A Docker Compose setup that provides a local DNS server (Knot DNS) with ACME certificate authority (Step CA) for development and testing.

Overview

This project sets up:

  • Knot DNS Server: Authoritative DNS server for the .test domain
  • Step CA: ACME-enabled certificate authority for issuing TLS certificates
  • Custom Network: Isolated Docker network for service communication

Architecture

┌─────────────────┐    ┌─────────────────┐
│   Knot DNS      │    │    Step CA      │
│   10.0.0.10:53  │◄───┤  10.0.0.11:9000 │
│                 │    │                 │
│ • test. zone    │    │ • ACME endpoint │
│ • ca.test → CA  │    │ • ca.test cert  │
└─────────────────┘    └─────────────────┘

Quick Start

  1. Start the services:

    docker-compose up -d
    # or rebuild everything with:
    # docker compose up --build --force-recreate -d
  2. Wait for services to be healthy:

    docker-compose ps
  3. Test DNS resolution:

    dig @localhost -p 9053 ca.test A
  4. Access Step CA:

    • ACME directory: https://ca.test:9000/acme/acme/directory
    • Root certificate: https://ca.test:9000/roots.pem
  5. Extract TSIG and create subdomain

     # First extract the tsig.key file and root certificate
     ./extract-tsig.sh
     # Optional: enable remote access to Step and Knot
     ./enable-remote.sh
     # Create a wildcard subdomain *.mydomain.test entry
     ./add-subdomain.sh -s mydomain -i <ip it should resolve to>

    You should now have a mydomain-config.yaml file with all the details to configure an ACME client that should interact with Knot, and Knot will now resolve any query for *.mydomain.test to the IP number you specified.

  6. Test it out

    dig @localhost -p 9053 +short ca.test A
    dig @localhost -p 9053 +short apples.mydomain.test A

Services

Knot DNS (knot)

DNS Records:

  • ca.test.10.0.0.11 (Step CA)
  • ns1.test.10.0.0.10 (DNS server)

Step CA (step-ca)

  • Port: 9000
  • IP: 10.0.0.11 (internal network)
  • Domain: ca.test
  • ACME Endpoint: /acme/acme/directory

Step Secrets (step-secrets)

  • One-time service that generates CA password
  • Creates /home/step/secrets/password with random password

Configuration

Default Knot DNS Configuration

The Knot DNS server is configured in knot/knot.conf with:

  • Authority for test. domain
  • HMAC-SHA256 key for dynamic updates automatically generated
  • Forwarding to upstream DNS (1.1.1.1, 9.9.9.9) for other domains

Default Step CA Configuration

  • Automatically initialized on first run
  • ACME provisioner enabled
  • Certificate for ca.test domain
  • Remote management enabled

Enable Remote Resolution

By default everything runs on its own Docker network with DNS mapped to 0.0.0.0:9053 and step-ca mapped to 0.0.0.0:9000 so these are accessble on the hosts LAN IP. However, to make Knot DNS return the correct LAN IP address when queried for ca.test, you will need to reconfigure the test.zone file to use the LAN IP for ca.test.
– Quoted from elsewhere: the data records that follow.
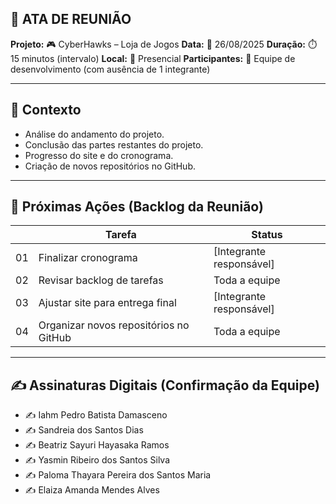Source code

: ## 📝 ATA DE REUNIÃO
**Projeto:** 🎮 CyberHawks – Loja de Jogos
**Data:** 📅 26/08/2025
**Duração:** ⏱️ 15 minutos (intervalo)
**Local:** 📍 Presencial
**Participantes:** 👥 Equipe de desenvolvimento (com ausência de 1 integrante)

---

## 🎯 Contexto

- Análise do andamento do projeto.
- Conclusão das partes restantes do projeto.
- Progresso do site e do cronograma.
- Criação de novos repositórios no GitHub.  

---

## 🚀 Próximas Ações (Backlog da Reunião)

|     | Tarefa                | Status |
|-----|----------------------------|--------|
| 01  | Finalizar cronograma | [Integrante responsável] | ⬜ A Fazer |
| 02  | Revisar backlog de tarefas | Toda a equipe | ⬜ A Fazer |
| 03  | Ajustar site para entrega final | [Integrante responsável] | ⬜ A Fazer |
| 04  | Organizar novos repositórios no GitHub | Toda a equipe | ⬜ A Fazer |
 
---

## ✍️ Assinaturas Digitais (Confirmação da Equipe)
- ✍️ Iahm Pedro Batista Damasceno  
- ✍️ Sandreia dos Santos Dias  
- ✍️ Beatriz Sayuri Hayasaka Ramos  
- ✍️ Yasmin Ribeiro dos Santos Silva  
- ✍️ Paloma Thayara Pereira dos Santos Maria  
- ✍️ Elaiza Amanda Mendes Alves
You can do this as follows:

# First extract the tsig.key from Knot
./extract-tsig.sh

# Now switch to using the LAN IP for ca.test
./enable-remote.sh

# Check if it worked correctly
dig @localhost -p 9053 +short ca.test A

The last command tests if Knot returns the right IP address when resolving ca.test. By default the enable-remote.sh script will try to detect your LAN IP and use that. If this detection fails, you can also provide the IP address that it should use for ca.test:

./enable-remote.sh --ip 192.168.1.10

This will then ensure that dns name ca.test will resolve to 192.168.1.10

Add a subdomain to Knot DNS

Use this to create a wildcard subdomain (*.your-sub.test) that points to an IP number of your choice.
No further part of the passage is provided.